EdF takes control of Unistar

27 October 2010

The two partners in Unistar Nuclear Energy have agreed a set of deals that will see Electricité de France (EdF) develop Calvert Cliffs 3 alone. 


Calvert Cliffs (NRC)
Calvert Cliffs 1 and 2 remain under
Constellation's control, while EdF has
to develop a new partnership for unit 3
(Image: NRC)
Negotiations were forced after the prohibitive terms of a Department of Energy (DoE's) loan guarantee put the joint development of an Areva EPR at the site in Maryland beyond Constellation's commercial reach. The US company called the DoE's credit cost calculations, which would have led to $880 million in charges to guarantee a private loan of $7.5 billion, "flawed, unrealistic and unworkable." It then appealed to its French partner with a cut-price offer to bail out of the project.

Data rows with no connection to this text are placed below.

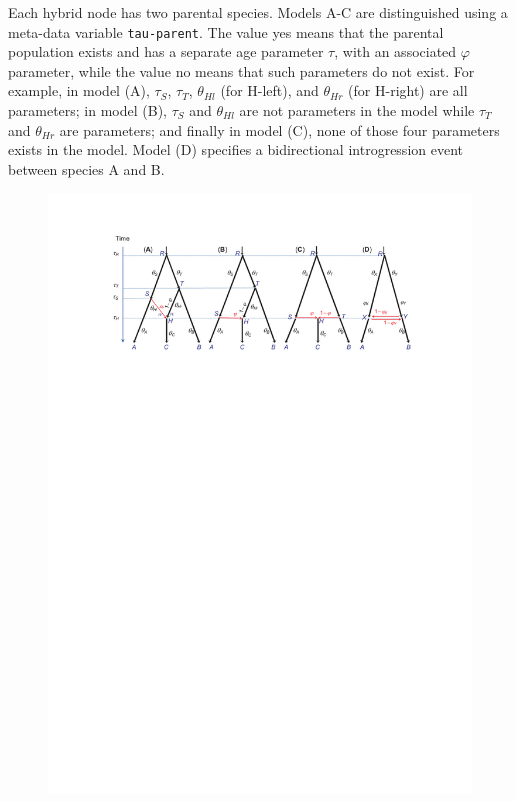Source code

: \documentclass[a4paper]{book}
\numberwithin{equation}{section} \renewcommand{\baselinestretch}{0.55}
\begin{document}
Each hybrid node has two parental species.  Models A-C are
distinguished using a meta-data variable \texttt{tau-parent}.  The
value yes means that the parental population exists and has a separate
age parameter $\tau$, with an associated $\varphi$ parameter, while
the value no means that such parameters do not exist.  For example, in
model (A), $\tau_S$, $\tau_T$, $\theta_{Hl}$ (for H-left), and
$\theta_{Hr}$ (for H-right) are all parameters; in model (B), $\tau_S$
and $\theta_{Hl}$ are not parameters in the model while $\tau_T$ and
$\theta_{Hr}$ are parameters; and finally in model (C), none of those
four parameters exists in the model.  Model (D) specifies a
bidirectional introgression event between species A and B.


\begin{figure} [t]
  \centering \includegraphics[scale=0.7890]{figures/fig-msci-models}


\end{figure}
\end{document}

The result of talks is that EdF will buy Constellation's 50% stake in their joint venture, Unistar Nuclear Energy, for a mere $140 million and lead the firm as its sole shareholder. Unistar will own the site for Calvert Cliffs 3 as well as a potential fourth reactor and other plots at the Nine Mile Point and RE Ginna nuclear power plants. The $140 million figure compares most favourably with the $817 million invested so far by both companies in Calvert Cliffs 3.


EdF is also to transfer back some 3.5 million shares it holds in Constellation - worth about $109 million based on today's prices. Constellation has dropped its 'put option' under which it could have forced EdF to buy about $2 billion in fossil generation assets.


Unistar will become a wholly French project in the USA as it works to get the Areva EPR through licensing processes with the Nuclear Regulatory Commission (NRC). Both EdF and Areva are backed by the French state, while Unistar could still take the offer of US support should EdF consider the terms acceptable.


While EdF may pursue the construction of Calvert Cliffs 3, it would still need to find a US-based partner before the NRC can grant a combined construction and operating licence (COL). Under the US Atomic Energy Act, the NRC may not issue any commercial licenses to an entity 'owned, controlled or dominated' by a foreign company or government.


Calvert Cliffs 3 was the first new US project have a COL application lodged, with the first part reaching the NRC in July 2007. The final COL is expected to be ready in late 2012, marking a deadline for EdF to build a new partnership.


On its founding in July 2007, Unistar's goal was to build and operate a fleet of standardized EPRs in North America. Towards that end Areva has been working with Bechtel to complete the detailed design of the US version of the EPR and Alstom has been lined up to provide steam turbines. A COL application was put in for Nine Mile Point 3, but this has since been partially suspended.